How would this work with other types of data?
CHAN: One example is Apache Web logs—the activity and performance data of a web server. The log data is bulk loaded into Hadoop. Simple transforms can be performed, generating tables so HCatalog can maintain the table metadata. Then SQL-H accesses the data and triggers any SQL-MapReduce functions for further log parsing, sessionization, attribution, nPath and more in the Aster Database. Finally, the result set of the analysis can be moved into the Teradata Database via the Teradata-Aster Adaptor where it can be accessed by BI tools. Think about it like this: Hadoop serves as the data store for capturing and refining bulk data, the Aster Database acts as the discovery platform, and the Teradata Database acts as the data warehouse.
How do the Aster Database and Hadoop interface within the Teradata Aster Big Analytics Appliance?
CHAN: There are a few options, depending on users’ needs and requirements:
- SQL-H allows users to access Hadoop data directly from the Aster Database and enables Hadoop to be integrated with standard BI and ETL tools without any modification and still have superior performance.
- JDBC users can establish connection for bi-directional data transfer.
- Teradata Aster Professional Services provides Hadoop loaders in the SQL-MapReduce framework to load data between the Aster Database and Hadoop.
How do the Teradata Database and Hadoop communicate?
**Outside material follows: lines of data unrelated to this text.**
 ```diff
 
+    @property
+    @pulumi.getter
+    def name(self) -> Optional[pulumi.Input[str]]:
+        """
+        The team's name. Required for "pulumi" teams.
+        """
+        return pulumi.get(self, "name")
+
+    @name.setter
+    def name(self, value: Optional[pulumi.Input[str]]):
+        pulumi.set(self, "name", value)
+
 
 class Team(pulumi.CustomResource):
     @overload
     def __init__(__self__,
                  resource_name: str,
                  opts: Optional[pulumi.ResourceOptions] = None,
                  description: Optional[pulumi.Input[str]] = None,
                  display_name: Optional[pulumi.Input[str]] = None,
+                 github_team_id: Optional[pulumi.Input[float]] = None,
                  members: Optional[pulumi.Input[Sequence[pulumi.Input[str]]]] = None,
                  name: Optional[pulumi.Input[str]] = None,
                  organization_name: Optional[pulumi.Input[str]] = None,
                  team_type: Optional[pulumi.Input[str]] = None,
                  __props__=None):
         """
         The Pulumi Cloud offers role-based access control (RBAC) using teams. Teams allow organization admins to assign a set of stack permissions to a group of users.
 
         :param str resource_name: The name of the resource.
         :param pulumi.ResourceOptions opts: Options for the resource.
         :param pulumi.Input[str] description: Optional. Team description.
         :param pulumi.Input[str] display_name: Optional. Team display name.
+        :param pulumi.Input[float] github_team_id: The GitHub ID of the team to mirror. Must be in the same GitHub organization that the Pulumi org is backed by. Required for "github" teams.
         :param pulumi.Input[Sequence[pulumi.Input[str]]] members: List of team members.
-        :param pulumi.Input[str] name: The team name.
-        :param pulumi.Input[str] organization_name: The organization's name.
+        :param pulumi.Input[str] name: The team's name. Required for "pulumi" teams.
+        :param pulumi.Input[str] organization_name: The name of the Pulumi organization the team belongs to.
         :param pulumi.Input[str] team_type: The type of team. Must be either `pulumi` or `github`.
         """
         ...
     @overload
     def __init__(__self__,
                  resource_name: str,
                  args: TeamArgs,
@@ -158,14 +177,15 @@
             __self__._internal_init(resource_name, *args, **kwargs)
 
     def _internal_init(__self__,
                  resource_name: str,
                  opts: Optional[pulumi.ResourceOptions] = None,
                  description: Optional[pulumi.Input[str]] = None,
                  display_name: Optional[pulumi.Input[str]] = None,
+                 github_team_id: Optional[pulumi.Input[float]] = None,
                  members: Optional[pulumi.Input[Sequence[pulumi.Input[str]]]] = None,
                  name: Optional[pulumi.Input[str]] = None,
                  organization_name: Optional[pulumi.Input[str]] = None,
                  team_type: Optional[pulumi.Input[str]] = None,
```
CHAN: Communication takes place through various data connectors. JDBC connectivity is provided on both the Teradata Database and Hadoop. Plus, Teradata provides its own extension of the Input and OutputFormat in the Hadoop MapReduce framework, and Teradata Parallel Transporter is available through custom access modules.
What about the Teradata and Aster Databases?
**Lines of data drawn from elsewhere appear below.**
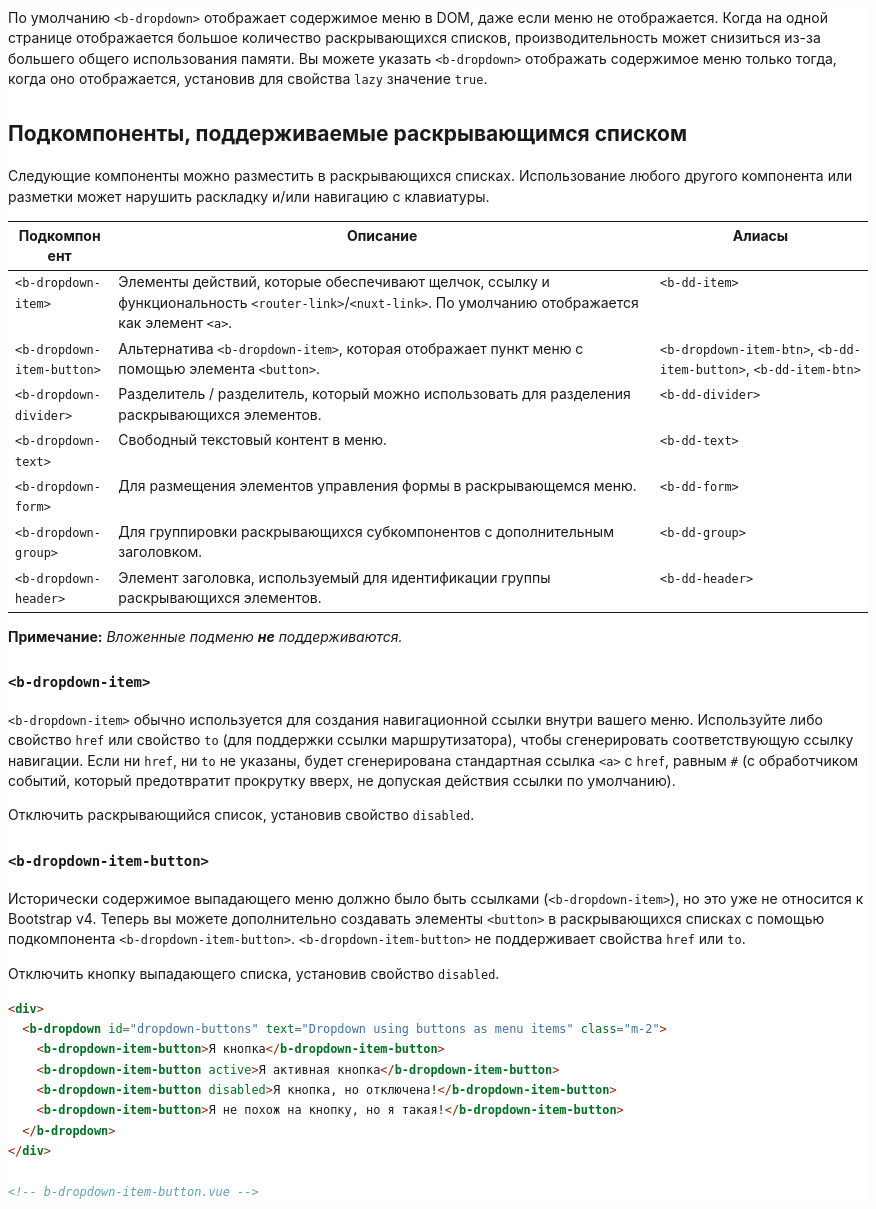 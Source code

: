 По умолчанию `<b-dropdown>` отображает содержимое меню в DOM, даже если меню не отображается.
Когда на одной странице отображается большое количество раскрывающихся списков, производительность может снизиться из-за большего общего использования памяти. Вы можете указать `<b-dropdown>` отображать содержимое меню только тогда, когда оно отображается, установив для свойства `lazy` значение `true`.

## Подкомпоненты, поддерживаемые раскрывающимся списком

Следующие компоненты можно разместить в раскрывающихся списках. Использование любого другого компонента или разметки может нарушить раскладку и/или навигацию с клавиатуры.

| Подкомпонент              | Описание                                                                                                                     | Алиасы                                                          |
| -------------------------- | ------------------------------------------------------------------------------------------------------------------------------- | ---------------------------------------------------------------- |
| `<b-dropdown-item>`        | Элементы действий, которые обеспечивают щелчок, ссылку и функциональность `<router-link>`/`<nuxt-link>`. По умолчанию отображается как элемент `<a>`. | `<b-dd-item>`                                                    |
| `<b-dropdown-item-button>` | Альтернатива `<b-dropdown-item>`, которая отображает пункт меню с помощью элемента `<button>`.                                      | `<b-dropdown-item-btn>`, `<b-dd-item-button>`, `<b-dd-item-btn>` |
| `<b-dropdown-divider>`     | Разделитель / разделитель, который можно использовать для разделения раскрывающихся элементов.                                                                | `<b-dd-divider>`                                                 |
| `<b-dropdown-text>`        | Свободный текстовый контент в меню.                                                                                            | `<b-dd-text>`                                                    |
| `<b-dropdown-form>`        | Для размещения элементов управления формы в раскрывающемся меню.                                                                               | `<b-dd-form>`                                                    |
| `<b-dropdown-group>`       | Для группировки раскрывающихся субкомпонентов с дополнительным заголовком.                                                                   | `<b-dd-group>`                                                   |
| `<b-dropdown-header>`      | Элемент заголовка, используемый для идентификации группы раскрывающихся элементов.                                                                 | `<b-dd-header>`                                                  |

**Примечание:** _Вложенные подменю **не** поддерживаются._

### `<b-dropdown-item>`

`<b-dropdown-item>` обычно используется для создания навигационной ссылки внутри вашего меню. Используйте либо свойство `href` или свойство `to` (для поддержки ссылки маршрутизатора), чтобы сгенерировать соответствующую ссылку навигации. Если ни `href`, ни `to` не указаны, будет сгенерирована стандартная ссылка `<a>` с `href`, равным `#` (с обработчиком событий, который предотвратит прокрутку вверх, не допуская действия ссылки по умолчанию).

Отключить раскрывающийся список, установив свойство `disabled`.

### `<b-dropdown-item-button>`

Исторически содержимое выпадающего меню должно было быть ссылками (`<b-dropdown-item>`), но это уже не относится к Bootstrap v4. Теперь вы можете дополнительно создавать элементы `<button>` в раскрывающихся списках с помощью подкомпонента `<b-dropdown-item-button>`. `<b-dropdown-item-button>` не поддерживает свойства `href` или `to`.

Отключить кнопку выпадающего списка, установив свойство `disabled`.

```html
<div>
  <b-dropdown id="dropdown-buttons" text="Dropdown using buttons as menu items" class="m-2">
    <b-dropdown-item-button>Я кнопка</b-dropdown-item-button>
    <b-dropdown-item-button active>Я активная кнопка</b-dropdown-item-button>
    <b-dropdown-item-button disabled>Я кнопка, но отключена!</b-dropdown-item-button>
    <b-dropdown-item-button>Я не похож на кнопку, но я такая!</b-dropdown-item-button>
  </b-dropdown>
</div>

<!-- b-dropdown-item-button.vue -->
```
CHAN: You can leverage the Teradata Parallel Transporter between the databases by invoking it via API, script, command line and Wizard. You can also use the Teradata-Aster Adaptor for high-speed data transfer between the databases. ODBC and JDBC can be used for Teradata-Aster connectivity.
With the popularity of “free” Hadoop, why should customers buy Hadoop nodes from Teradata?
CHAN: The concept of “free” Hadoop is overrated and often mischaracterized. The software can be attained with no license fee, but the operational costs for hardware procurement, software configuration setup and testing are significant. Also, developing Hadoop expertise in-house can be an arduous task and require significant expense.
Teradata nodes for Hadoop are pre-packaged, configured and tested; and Teradata provides full support for hardware, software, OS, network, setup and operation issues. In the near future, we also plan to provide monitoring capabilities for Hadoop nodes and services through Teradata Viewpoint in a turn-key solution that eliminates many operational costs.
Where do you see Teradata Aster technology heading?
CHAN: I expect the company to devote resources toward making big data analytics in our MapReduce framework easier, more interactive and more powerful. You’ll also see enhancements in the SQL-H area to ensure customers continue to get value from Teradata, Teradata Aster and Hadoop solutions.
In the SQL-MapReduce area, functionality will be improved to make it simpler for business analysts and data scientists to perform complex analytics. In addition, we’ll enhance the reliability and availability of our systems through more backup and failover options.